This article is for you if you own a website or sell it to California residents. So, if you want to know more about the Website ADA compliance California, keep reading!

ADA Compliance in California

Like we’ve said, California is a hot spot for lawsuits related to ADA compliance for websites because the state has civil rights acts that align with the ADA.

In this section, we’ll dive deeper into ADA compliance in California.

☑️ California is one of the most advanced in the U.S. to ensure equal rights for people of all physical abilities.

Besides the federal requirements of the ADA, California has implemented its accessibility requirements. For instance, businesses aren’t only required to comply with the ADA; they’re also mandated to comply with the California Building Standards Code (CBC).

California is one of the states making efforts to provide clear accessibility requirements. With this, it’s one of the states that will mandate the highest accessibility standards on websites.

☑️ ADA laws are becoming more stringent in California, making it one of the most active legal spaces concerning website accessibility.

California has a reputation for being especially litigious when it comes to enforcing ADA laws. 

According to California law, violating the Americans with Disabilities Act is a civil rights violation. Individuals or businesses that violate the ADA are subject to a minimum statutory penalty of $4,000 and additional attorney’s fees.

☑️ What makes California different is that the state has its state laws related to accessibility. 

As we’ve mentioned, California doesn’t only require ADA compliance but also compliance with state laws. For instance, the state has the Unruh Act and the CCPA, which we’ll discuss later.

ADA Lawsuits Rate in California

ADA Lawsuits Rate in California

Between 2017 and 2019, there was a staggering 177% rise in lawsuits for ADA compliance in the country. In contrast, the number of lawsuits has fallen between 2018 to 2019.

However, statistics show an increase in lawsuits beginning 2020 despite the COVID-19 pandemic. Specifically, lawsuits have increased by 12% from 2019.

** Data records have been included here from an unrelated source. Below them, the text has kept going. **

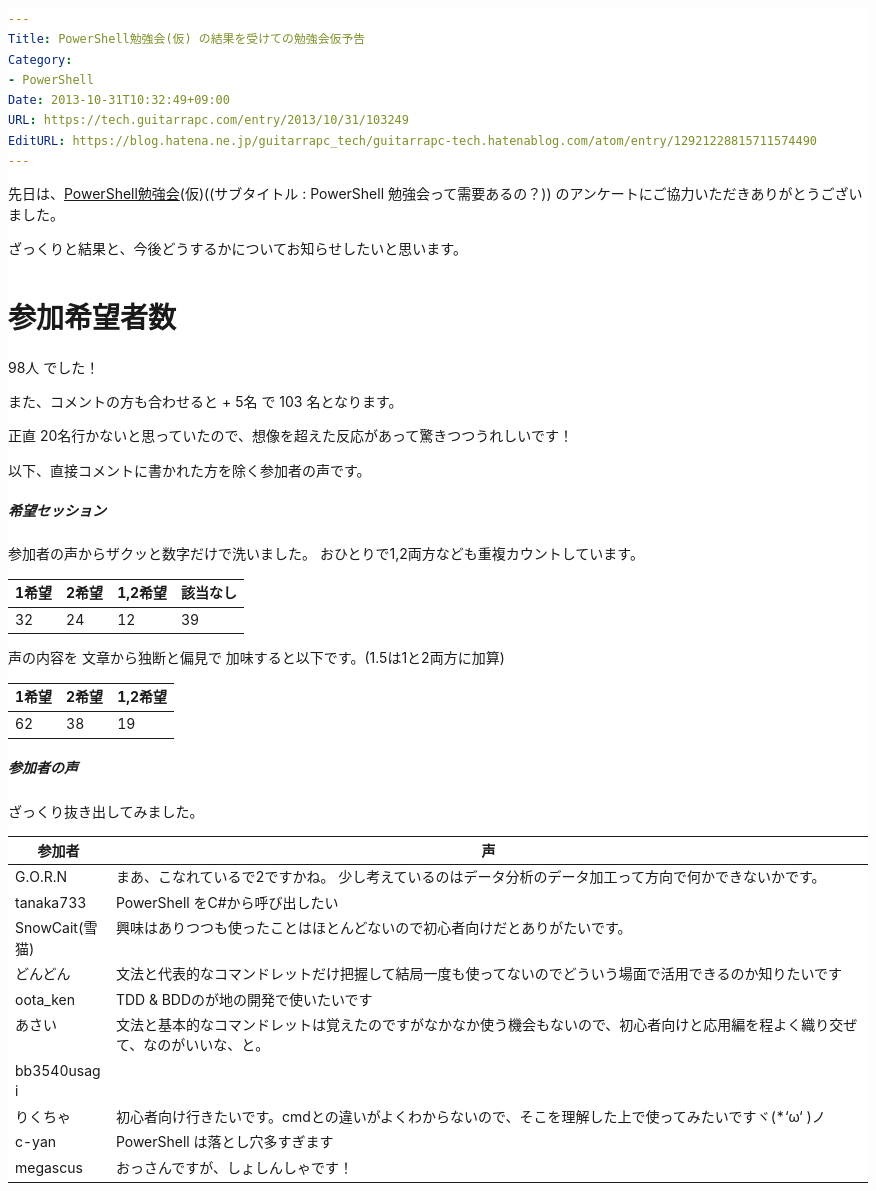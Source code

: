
 ```yaml
---
Title: PowerShell勉強会(仮) の結果を受けての勉強会仮予告
Category:
- PowerShell
Date: 2013-10-31T10:32:49+09:00
URL: https://tech.guitarrapc.com/entry/2013/10/31/103249
EditURL: https://blog.hatena.ne.jp/guitarrapc_tech/guitarrapc-tech.hatenablog.com/atom/entry/12921228815711574490
---
```


先日は、[PowerShell勉強会](http://atnd.org/events/44585)(仮)((サブタイトル : PowerShell 勉強会って需要あるの？)) のアンケートにご協力いただきありがとうございました。

ざっくりと結果と、今後どうするかについてお知らせしたいと思います。



# 参加希望者数

98人 でした！

また、コメントの方も合わせると + 5名 で 103 名となります。

正直 20名行かないと思っていたので、想像を超えた反応があって驚きつつうれしいです！


以下、直接コメントに書かれた方を除く参加者の声です。

##### 希望セッション

参加者の声からザクッと数字だけで洗いました。
おひとりで1,2両方なども重複カウントしています。

| 1希望 | 2希望 | 1,2希望 | 該当なし|
|----|----|----|----|
|32|24|12|39|

声の内容を 文章から独断と偏見で 加味すると以下です。(1.5は1と2両方に加算)

| 1希望 | 2希望 |1,2希望|
|----|----|----|
|62|38|19|


##### 参加者の声

ざっくり抜き出してみました。

|参加者|声|
|----|----|
|G.O.R.N | まあ、こなれているで2ですかね。 少し考えているのはデータ分析のデータ加工って方向で何かできないかです。|
|tanaka733 | PowerShell をC#から呼び出したい|
|SnowCait(雪猫) | 興味はありつつも使ったことはほとんどないので初心者向けだとありがたいです。|
|どんどん | 文法と代表的なコマンドレットだけ把握して結局一度も使ってないのでどういう場面で活用できるのか知りたいです|
|oota_ken | TDD &amp; BDDのが地の開発で使いたいです|
|あさい | 文法と基本的なコマンドレットは覚えたのですがなかなか使う機会もないので、初心者向けと応用編を程よく織り交ぜて、なのがいいな、と。|
|bb3540usagi||
|りくちゃ | 初心者向け行きたいです。cmdとの違いがよくわからないので、そこを理解した上で使ってみたいですヾ(*‘ω‘ )ノ|
|c-yan | PowerShell は落とし穴多すぎます|
|megascus | おっさんですが、しょしんしゃです！|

Given the strict mandate in California, individuals, businesses, and brands have to face website ADA compliance California lawsuits. In 2020, the state recorded 223 ADA compliance California lawsuits.

While these are a lot less than New York, these numbers don’t include demand letters that reach court. Additionally, these numbers are increasing over time.

For instance, these cases grew from 10 in 2018 to 120 in 2019, with 223 in 2020.

California AB 434 and the WCAG Guidelines

ADA compliance in California

California AB 434 requires all state agencies in California to ensure that their websites conform to Level AA standards of WCAG 2.0. These also include contractors working for these agencies.

The level AA standards of the WCAG 2.0 have four criteria, which require websites to be:

  • Perceivable. A website is perceivable if its content and user interface are presented to be perceived by one or other senses.
  • Operable. A website is considered operable if all users can navigate the website effectively.
  • Understandable. A website is considered understandable if both its content and user interface are easy to understand.
  • Robust. A website is robust if standard web browsers and assistive technologies can interpret it.

Additionally, California state agencies must display a signed certification to conform to Level AA of WCAG 2.0 on their homepages.

The Unruh Act

The Unruh Act

In addition to ADA, California also implements another law to protect differently-abled people, the Unruh Act.

Officially known as the California Civil Code section 5, the Unruh act is the law that prohibits discrimination from business establishments. It was enacted in 1959 and was later amended in 1992 to apply to persons with disabilities.

Because of the Unruh Act, the violation of ADA is a violation of the Unruh Act. That said, any website that is not ADA-compliant will violate federal law and the Unruh act.

If you win your lawsuit, you’re entitled to up to 3x the actual damages and at least $4,000 in statutory damages. Additionally, these damages include emotional distress.

On the other hand, plaintiffs are only entitled to attorney’s fees and injunctive relief under the ADA. Meaning that it’s more lucrative to file accessibility claims in California because the penalties are higher.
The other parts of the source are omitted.